RECORDS TO PROCESS:
|---|
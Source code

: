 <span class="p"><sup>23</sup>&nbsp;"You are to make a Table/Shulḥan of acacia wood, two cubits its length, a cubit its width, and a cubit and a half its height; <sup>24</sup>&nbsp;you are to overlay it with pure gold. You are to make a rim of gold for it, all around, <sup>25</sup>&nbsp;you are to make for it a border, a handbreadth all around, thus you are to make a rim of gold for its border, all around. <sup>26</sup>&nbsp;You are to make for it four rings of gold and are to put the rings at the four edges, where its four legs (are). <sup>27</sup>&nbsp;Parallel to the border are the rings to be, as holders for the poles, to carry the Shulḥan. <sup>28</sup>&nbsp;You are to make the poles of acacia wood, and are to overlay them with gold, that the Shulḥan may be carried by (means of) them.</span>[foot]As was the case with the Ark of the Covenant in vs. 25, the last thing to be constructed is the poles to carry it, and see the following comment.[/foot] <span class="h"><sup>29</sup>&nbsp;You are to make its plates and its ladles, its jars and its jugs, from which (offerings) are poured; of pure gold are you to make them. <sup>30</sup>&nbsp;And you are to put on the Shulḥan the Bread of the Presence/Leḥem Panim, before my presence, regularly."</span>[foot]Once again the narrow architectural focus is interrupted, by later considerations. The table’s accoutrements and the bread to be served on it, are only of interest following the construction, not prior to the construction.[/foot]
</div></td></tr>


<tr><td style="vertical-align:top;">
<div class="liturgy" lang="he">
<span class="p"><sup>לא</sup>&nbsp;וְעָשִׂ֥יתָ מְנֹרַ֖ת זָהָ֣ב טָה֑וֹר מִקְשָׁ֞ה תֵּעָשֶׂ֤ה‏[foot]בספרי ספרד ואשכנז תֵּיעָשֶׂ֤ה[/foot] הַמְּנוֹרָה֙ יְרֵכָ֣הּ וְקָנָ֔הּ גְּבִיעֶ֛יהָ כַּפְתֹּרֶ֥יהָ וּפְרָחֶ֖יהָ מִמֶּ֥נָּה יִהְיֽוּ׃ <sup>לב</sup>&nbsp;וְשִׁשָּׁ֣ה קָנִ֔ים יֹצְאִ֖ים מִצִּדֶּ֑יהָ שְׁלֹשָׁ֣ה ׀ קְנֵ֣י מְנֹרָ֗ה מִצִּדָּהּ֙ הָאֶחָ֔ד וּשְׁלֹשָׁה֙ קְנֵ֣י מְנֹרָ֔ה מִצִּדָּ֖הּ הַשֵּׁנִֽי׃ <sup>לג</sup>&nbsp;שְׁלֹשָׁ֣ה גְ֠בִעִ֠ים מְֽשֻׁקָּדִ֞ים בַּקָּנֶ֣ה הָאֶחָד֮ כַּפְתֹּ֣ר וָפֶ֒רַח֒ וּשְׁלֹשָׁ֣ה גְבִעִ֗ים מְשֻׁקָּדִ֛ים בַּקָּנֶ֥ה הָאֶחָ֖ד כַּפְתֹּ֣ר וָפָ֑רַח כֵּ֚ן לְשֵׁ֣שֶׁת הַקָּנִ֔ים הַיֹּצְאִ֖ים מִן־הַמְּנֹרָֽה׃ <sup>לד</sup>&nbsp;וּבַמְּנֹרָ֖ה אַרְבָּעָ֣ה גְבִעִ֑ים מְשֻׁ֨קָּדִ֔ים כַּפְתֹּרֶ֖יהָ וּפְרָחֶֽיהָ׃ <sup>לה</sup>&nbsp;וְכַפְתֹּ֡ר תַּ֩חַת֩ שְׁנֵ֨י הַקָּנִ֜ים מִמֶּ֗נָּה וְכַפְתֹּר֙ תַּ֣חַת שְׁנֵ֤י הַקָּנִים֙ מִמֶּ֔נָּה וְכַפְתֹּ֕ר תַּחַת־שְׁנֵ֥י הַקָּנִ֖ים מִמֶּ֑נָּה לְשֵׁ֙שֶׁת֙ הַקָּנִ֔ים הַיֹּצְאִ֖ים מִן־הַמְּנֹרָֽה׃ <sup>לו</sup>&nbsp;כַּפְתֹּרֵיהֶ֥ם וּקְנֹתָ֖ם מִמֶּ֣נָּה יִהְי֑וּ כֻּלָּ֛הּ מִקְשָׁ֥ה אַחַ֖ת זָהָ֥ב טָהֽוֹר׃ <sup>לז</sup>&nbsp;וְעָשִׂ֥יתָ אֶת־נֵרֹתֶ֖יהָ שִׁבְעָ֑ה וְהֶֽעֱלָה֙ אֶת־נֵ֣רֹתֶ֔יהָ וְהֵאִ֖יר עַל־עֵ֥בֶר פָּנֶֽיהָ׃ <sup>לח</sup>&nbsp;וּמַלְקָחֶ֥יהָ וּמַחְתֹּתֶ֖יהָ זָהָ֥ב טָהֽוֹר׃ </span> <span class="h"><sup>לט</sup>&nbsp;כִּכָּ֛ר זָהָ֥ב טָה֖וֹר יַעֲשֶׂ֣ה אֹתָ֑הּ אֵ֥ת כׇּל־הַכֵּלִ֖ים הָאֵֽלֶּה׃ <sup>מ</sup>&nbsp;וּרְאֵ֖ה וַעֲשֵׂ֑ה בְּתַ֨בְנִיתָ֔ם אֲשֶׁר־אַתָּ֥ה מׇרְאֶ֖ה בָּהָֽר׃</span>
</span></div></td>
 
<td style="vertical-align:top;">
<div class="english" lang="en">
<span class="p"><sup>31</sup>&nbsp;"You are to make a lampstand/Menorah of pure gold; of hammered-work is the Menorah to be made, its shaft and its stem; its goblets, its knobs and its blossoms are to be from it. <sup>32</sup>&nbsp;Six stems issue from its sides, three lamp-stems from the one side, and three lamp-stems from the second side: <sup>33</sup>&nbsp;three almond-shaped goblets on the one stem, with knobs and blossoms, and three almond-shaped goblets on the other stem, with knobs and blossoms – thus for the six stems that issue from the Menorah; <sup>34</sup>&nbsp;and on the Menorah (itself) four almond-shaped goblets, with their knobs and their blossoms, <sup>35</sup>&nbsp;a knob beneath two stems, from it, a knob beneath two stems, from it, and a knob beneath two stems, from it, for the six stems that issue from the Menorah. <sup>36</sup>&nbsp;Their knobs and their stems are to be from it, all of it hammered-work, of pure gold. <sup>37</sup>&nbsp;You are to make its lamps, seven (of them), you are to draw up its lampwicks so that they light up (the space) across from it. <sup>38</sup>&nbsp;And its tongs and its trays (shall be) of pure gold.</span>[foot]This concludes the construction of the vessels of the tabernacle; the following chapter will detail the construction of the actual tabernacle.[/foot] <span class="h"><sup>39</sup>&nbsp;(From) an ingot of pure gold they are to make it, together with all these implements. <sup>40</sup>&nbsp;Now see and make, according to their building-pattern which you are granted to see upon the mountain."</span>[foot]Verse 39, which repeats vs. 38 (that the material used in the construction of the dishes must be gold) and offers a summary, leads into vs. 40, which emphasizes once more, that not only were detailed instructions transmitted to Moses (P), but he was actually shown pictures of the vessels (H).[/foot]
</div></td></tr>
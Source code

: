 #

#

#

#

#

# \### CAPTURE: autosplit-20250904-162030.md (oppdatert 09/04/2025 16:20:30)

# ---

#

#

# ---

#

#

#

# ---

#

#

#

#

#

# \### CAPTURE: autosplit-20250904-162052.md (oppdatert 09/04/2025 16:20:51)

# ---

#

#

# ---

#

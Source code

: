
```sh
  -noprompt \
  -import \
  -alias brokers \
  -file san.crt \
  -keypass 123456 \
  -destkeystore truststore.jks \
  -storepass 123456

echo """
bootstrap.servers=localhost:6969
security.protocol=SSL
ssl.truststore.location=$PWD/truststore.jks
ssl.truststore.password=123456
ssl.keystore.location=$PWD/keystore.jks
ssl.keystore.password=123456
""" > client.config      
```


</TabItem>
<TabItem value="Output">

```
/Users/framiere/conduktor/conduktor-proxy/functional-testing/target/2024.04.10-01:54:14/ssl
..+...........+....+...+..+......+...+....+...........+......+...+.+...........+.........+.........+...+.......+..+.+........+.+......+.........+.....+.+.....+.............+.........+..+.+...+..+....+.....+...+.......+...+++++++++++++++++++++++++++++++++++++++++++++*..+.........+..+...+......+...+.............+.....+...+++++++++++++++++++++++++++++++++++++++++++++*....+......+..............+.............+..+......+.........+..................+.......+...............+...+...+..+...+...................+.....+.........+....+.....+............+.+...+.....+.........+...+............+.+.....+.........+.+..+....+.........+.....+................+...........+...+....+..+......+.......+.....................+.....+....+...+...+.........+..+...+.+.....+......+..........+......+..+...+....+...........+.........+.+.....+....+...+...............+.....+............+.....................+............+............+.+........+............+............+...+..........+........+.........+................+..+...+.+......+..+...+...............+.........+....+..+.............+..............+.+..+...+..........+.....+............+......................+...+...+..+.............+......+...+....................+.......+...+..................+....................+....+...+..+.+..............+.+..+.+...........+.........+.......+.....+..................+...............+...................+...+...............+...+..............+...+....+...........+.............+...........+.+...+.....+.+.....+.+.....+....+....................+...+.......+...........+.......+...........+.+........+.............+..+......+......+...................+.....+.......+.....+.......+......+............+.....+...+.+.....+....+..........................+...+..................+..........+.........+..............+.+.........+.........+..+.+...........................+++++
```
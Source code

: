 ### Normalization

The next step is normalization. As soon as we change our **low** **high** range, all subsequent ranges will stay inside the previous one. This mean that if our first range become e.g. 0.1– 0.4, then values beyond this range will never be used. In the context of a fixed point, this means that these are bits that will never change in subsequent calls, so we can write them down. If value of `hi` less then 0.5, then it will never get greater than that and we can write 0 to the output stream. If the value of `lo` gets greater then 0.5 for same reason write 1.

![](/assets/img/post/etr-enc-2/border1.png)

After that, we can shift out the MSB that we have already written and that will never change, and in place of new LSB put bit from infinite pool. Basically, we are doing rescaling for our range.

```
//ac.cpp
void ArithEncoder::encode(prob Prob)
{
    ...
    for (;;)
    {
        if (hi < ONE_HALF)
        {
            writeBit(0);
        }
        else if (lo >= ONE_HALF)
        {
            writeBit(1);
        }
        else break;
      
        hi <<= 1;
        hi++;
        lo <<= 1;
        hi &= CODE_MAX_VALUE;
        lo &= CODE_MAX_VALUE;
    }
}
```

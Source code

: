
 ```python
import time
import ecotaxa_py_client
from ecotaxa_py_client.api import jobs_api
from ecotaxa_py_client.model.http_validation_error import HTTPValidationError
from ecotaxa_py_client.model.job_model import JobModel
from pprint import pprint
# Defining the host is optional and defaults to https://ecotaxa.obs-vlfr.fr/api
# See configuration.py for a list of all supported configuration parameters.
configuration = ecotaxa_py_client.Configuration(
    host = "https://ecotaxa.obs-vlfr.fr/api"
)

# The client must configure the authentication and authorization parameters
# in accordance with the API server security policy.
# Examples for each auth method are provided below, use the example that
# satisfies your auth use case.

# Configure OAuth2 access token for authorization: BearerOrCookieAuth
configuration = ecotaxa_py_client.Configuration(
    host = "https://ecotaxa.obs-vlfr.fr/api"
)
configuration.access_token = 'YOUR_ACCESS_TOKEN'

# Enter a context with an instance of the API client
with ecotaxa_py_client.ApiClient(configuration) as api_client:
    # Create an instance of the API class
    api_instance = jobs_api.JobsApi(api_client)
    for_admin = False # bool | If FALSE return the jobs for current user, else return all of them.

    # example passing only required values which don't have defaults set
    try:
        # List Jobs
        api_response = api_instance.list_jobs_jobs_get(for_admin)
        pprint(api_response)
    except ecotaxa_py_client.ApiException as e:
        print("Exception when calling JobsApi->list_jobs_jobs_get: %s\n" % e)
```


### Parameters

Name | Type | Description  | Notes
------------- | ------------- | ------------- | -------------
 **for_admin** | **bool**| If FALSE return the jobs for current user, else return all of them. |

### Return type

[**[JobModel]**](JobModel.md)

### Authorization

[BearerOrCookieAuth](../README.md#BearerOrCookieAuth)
|---|
EXERCISE DIRECTIONS: Search the entries for the word "location" and copy every line that has it.

OUTPUT:
ssl.truststore.location=$PWD/truststore.jks
ssl.keystore.location=$PWD/keystore.jks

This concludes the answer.